The ferocious acumen with which the award-winning poet Martín Espada attacks issues of social injustice in Zapata’s Disciple makes it no surprise that the book has been the subject of bans in both Arizona and Texas, targeted for its presence in the Mexican American Studies curriculum of Tucson’s schools and for its potential to incite a riot among Texas prison populations. This new edition of Zapata’s Disciple, which won the 1999 Independent Publisher Book Award for Essay / Creative Nonfiction, opens with an introduction in which the author chronicles this history of censorship and continues his lifelong fight for freedom of expression. A dozen of Espada’s poems, tender and wry as they are powerful, interweave with essays that address the denigration of the Spanish language by American cultural arbiters, castigate Nike for the exploitation of its workers, reflect upon National Public Radio’s censorship of Espada’s poem about Mumia Abu- Jamal, and more. Zapata’s Disciple is a potent assault on the continued marginalization of Latinos and other poor and working-class citizens in American society, and the collection breathes with a revolutionary zeal that is as relevant now as when it was first published.
"After all, 'any progressive social change must be imagined first,' and lately Espada
has been doing a lot of imagination. Here he sets down not merely the basis of his convictions but their putative outcome. He has clarified an aesthetics of
activism."--American Book Review
"No, this is not an instruction manual on how to overthrow the government. This a manual on how to save a people. And to jaded eyes and ears it will seem I mean only a few people.

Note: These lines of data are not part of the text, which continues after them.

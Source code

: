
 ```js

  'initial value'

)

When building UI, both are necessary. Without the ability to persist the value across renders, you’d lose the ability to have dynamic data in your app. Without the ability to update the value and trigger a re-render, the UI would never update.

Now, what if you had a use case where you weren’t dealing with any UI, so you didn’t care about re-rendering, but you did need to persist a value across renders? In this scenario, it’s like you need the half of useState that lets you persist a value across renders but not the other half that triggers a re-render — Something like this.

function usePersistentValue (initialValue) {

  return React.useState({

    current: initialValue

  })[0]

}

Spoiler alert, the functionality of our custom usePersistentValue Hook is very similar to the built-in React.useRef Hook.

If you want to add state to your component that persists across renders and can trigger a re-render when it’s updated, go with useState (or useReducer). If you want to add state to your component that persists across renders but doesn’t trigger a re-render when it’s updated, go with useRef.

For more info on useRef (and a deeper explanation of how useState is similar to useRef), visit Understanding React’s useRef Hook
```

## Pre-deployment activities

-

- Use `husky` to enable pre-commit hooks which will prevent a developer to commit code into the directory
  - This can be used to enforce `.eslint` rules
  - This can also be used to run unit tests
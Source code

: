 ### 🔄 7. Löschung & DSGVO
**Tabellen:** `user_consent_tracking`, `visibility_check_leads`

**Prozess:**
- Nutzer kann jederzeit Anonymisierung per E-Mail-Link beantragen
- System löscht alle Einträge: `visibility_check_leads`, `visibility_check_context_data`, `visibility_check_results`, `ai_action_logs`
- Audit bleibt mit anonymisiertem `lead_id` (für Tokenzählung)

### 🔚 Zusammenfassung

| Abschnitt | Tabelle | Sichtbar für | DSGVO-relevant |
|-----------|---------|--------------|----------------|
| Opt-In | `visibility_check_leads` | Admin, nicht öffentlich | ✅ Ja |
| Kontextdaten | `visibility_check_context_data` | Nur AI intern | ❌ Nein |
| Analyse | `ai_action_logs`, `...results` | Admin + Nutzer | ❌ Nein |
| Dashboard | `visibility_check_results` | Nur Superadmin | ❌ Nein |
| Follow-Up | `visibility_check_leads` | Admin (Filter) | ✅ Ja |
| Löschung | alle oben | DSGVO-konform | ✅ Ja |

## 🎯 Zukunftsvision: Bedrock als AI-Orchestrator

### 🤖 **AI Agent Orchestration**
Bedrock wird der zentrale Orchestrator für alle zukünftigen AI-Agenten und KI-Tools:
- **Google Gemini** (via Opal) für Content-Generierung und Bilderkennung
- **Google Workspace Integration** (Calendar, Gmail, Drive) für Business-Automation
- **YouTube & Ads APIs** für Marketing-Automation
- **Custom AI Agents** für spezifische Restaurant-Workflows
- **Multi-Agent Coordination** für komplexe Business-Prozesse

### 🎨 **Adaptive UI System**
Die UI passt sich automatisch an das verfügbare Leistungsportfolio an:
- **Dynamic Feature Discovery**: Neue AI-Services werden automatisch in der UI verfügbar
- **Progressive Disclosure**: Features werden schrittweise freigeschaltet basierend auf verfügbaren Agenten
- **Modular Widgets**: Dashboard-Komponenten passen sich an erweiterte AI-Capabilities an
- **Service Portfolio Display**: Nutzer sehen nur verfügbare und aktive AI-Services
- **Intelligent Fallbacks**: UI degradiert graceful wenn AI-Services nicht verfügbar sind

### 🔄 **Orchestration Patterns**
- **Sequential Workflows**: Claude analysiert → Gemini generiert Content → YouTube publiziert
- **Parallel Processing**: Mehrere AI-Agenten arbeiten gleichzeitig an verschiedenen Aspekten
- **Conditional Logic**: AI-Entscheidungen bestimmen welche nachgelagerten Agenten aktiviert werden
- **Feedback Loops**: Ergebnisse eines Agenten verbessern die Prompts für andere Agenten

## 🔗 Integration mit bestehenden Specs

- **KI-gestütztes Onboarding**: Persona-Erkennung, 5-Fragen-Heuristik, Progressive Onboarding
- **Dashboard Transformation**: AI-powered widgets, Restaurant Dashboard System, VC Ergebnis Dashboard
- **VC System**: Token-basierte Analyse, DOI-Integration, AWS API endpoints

I mean us all, all of the people."--Tony Diaz, founder of Librotraficante
"In this book, full of Martin Espada's intelligence and heart, poetry emerges as passionate artistic practice, and essays as acts of tough-minded engagement."--Adrienne Rich
"In this finely wrought collection of essays, Martin Espada embodies the heroic character of the poet who intersects truths with beauty. Keep telling our truths, carnal. Keep singing for us their horrible beauty!" --Luis J. Rodriguez, Poet Laureate of Los Angeles and author of Always Running: La Vida Loca: Gang Days in L.A.